#### DATA SHOWN

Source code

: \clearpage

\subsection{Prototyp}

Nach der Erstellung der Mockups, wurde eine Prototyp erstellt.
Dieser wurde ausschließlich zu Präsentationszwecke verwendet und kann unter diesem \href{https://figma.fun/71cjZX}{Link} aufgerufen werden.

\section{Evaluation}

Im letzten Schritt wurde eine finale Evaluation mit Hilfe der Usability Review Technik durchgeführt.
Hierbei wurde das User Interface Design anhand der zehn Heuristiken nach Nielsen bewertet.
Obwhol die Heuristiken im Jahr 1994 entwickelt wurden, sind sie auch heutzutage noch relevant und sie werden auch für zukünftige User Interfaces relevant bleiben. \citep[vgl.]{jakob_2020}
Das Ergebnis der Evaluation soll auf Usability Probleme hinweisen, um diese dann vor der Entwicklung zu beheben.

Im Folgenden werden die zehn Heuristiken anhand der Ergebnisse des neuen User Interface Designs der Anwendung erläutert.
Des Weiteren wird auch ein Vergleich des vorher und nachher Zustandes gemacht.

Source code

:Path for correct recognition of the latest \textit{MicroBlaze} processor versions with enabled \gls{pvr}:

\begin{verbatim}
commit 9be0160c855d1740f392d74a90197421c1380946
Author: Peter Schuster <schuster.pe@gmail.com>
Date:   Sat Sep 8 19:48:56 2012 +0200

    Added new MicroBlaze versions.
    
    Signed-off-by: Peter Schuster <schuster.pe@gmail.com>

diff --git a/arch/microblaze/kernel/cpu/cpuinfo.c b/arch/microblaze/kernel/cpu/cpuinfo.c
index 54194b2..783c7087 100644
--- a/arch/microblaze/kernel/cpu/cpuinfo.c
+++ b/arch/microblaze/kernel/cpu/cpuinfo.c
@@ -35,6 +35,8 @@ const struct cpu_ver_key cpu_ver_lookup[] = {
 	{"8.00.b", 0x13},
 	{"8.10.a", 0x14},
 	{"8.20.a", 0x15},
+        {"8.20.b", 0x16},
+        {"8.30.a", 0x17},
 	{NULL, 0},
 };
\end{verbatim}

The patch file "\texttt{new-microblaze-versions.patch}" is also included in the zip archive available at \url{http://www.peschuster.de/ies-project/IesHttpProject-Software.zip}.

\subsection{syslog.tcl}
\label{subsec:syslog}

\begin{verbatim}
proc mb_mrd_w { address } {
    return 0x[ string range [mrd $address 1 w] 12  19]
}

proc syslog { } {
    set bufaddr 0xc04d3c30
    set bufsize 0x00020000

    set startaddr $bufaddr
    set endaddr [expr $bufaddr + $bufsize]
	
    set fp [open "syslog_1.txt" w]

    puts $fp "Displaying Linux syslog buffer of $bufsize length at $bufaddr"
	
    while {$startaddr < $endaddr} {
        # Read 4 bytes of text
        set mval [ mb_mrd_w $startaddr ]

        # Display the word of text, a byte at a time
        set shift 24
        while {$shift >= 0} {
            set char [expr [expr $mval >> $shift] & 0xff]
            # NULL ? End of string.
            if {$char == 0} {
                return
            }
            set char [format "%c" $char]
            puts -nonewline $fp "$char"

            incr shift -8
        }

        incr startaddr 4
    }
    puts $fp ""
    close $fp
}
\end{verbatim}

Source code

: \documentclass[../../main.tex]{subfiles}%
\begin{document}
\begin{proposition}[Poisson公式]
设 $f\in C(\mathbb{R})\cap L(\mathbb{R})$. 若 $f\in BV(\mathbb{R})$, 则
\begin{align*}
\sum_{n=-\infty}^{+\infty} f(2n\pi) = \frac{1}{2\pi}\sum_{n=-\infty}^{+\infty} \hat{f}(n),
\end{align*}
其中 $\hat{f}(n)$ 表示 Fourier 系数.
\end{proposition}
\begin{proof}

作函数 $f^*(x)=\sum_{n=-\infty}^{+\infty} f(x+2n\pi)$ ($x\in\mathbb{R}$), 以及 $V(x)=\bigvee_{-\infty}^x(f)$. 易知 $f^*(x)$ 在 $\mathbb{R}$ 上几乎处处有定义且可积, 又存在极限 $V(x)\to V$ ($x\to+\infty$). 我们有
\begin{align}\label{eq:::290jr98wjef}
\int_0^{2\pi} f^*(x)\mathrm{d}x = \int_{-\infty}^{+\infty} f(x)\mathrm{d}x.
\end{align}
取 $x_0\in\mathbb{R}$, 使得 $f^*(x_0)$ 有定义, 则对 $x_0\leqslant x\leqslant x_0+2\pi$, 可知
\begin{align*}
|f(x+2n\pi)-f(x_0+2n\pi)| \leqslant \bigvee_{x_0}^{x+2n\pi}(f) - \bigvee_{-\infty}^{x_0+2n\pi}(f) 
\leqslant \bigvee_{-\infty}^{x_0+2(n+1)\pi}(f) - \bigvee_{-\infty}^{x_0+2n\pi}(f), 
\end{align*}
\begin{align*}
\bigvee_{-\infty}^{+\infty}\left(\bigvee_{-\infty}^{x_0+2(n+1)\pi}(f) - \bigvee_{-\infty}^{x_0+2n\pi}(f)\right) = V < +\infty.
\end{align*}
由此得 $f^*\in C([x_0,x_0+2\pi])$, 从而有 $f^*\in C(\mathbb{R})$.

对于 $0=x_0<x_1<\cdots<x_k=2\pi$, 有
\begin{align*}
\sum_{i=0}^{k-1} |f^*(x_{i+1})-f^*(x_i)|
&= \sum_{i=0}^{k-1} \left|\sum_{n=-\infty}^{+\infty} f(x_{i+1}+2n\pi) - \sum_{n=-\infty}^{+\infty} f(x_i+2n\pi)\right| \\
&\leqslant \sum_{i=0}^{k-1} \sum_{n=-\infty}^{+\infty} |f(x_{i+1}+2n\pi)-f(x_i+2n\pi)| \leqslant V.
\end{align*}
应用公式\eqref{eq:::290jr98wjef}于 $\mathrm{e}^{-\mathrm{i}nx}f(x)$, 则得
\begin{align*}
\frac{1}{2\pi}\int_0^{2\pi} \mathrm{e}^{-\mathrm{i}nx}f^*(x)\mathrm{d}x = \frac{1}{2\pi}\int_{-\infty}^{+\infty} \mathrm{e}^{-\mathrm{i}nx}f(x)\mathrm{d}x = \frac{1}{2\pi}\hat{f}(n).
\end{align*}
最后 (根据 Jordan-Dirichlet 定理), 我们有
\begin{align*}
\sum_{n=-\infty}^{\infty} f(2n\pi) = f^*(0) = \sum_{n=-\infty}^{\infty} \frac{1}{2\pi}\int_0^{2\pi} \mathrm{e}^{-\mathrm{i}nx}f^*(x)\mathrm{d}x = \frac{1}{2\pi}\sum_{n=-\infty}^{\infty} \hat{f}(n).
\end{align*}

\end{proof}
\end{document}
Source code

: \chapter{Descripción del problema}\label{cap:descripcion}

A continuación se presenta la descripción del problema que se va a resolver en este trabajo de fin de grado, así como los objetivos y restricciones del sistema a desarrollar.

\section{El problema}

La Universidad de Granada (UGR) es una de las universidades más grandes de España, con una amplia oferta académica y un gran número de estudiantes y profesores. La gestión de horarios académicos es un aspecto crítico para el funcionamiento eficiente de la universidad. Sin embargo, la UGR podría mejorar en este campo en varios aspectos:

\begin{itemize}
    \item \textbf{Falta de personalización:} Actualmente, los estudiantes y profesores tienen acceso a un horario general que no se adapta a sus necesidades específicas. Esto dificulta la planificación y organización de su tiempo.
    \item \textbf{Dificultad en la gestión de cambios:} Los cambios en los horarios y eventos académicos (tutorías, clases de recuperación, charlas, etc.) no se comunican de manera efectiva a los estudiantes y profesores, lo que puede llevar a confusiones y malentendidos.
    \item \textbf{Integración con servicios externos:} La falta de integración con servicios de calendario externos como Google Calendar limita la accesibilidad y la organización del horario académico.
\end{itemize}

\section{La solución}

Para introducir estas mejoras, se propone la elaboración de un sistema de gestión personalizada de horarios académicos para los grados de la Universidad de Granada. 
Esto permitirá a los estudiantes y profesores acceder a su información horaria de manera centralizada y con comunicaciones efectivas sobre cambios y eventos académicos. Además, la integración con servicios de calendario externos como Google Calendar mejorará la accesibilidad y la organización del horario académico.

########

--- TASK REQUIREMENTS ---
Reproduce exactly the entries above, limited to the lines from the one with "Das Ergebnis der" through the one with "set bufsize 0x00020000", both included.

--- OUTPUT FOR THIS TASK ---
Das Ergebnis der Evaluation soll auf Usability Probleme hinweisen, um diese dann vor der Entwicklung zu beheben.

Im Folgenden werden die zehn Heuristiken anhand der Ergebnisse des neuen User Interface Designs der Anwendung erläutert.
Des Weiteren wird auch ein Vergleich des vorher und nachher Zustandes gemacht.

Source code

:Path for correct recognition of the latest \textit{MicroBlaze} processor versions with enabled \gls{pvr}:

\begin{verbatim}
commit 9be0160c855d1740f392d74a90197421c1380946
Author: Peter Schuster <schuster.pe@gmail.com>
Date:   Sat Sep 8 19:48:56 2012 +0200

    Added new MicroBlaze versions.
    
    Signed-off-by: Peter Schuster <schuster.pe@gmail.com>

diff --git a/arch/microblaze/kernel/cpu/cpuinfo.c b/arch/microblaze/kernel/cpu/cpuinfo.c
index 54194b2..783c7087 100644
--- a/arch/microblaze/kernel/cpu/cpuinfo.c
+++ b/arch/microblaze/kernel/cpu/cpuinfo.c
@@ -35,6 +35,8 @@ const struct cpu_ver_key cpu_ver_lookup[] = {
 	{"8.00.b", 0x13},
 	{"8.10.a", 0x14},
 	{"8.20.a", 0x15},
+        {"8.20.b", 0x16},
+        {"8.30.a", 0x17},
 	{NULL, 0},
 };
\end{verbatim}

The patch file "\texttt{new-microblaze-versions.patch}" is also included in the zip archive available at \url{http://www.peschuster.de/ies-project/IesHttpProject-Software.zip}.

\subsection{syslog.tcl}
\label{subsec:syslog}

\begin{verbatim}
proc mb_mrd_w { address } {
    return 0x[ string range [mrd $address 1 w] 12  19]
}

proc syslog { } {
    set bufaddr 0xc04d3c30
    set bufsize 0x00020000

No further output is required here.